Look through the entries that follow and count the lines with the word "define". The reply is that number alone.

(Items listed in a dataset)
————

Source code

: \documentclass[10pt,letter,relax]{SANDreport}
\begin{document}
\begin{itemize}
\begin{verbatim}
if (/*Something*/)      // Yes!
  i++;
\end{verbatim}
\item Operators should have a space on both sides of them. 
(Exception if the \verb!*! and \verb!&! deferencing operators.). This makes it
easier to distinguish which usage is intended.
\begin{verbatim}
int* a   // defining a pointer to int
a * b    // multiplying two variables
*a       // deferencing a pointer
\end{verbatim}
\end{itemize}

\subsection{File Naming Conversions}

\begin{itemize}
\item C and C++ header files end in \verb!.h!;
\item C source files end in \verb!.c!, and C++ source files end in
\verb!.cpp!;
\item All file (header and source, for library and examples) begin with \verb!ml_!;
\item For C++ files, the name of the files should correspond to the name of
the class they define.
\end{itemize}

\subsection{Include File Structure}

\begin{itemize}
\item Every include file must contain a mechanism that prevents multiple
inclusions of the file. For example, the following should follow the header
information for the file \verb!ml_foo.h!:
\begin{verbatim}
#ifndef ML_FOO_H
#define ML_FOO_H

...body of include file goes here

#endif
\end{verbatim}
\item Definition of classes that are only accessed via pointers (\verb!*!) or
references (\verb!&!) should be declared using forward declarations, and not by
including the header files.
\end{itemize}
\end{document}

————

**RESPONSE AREA**
2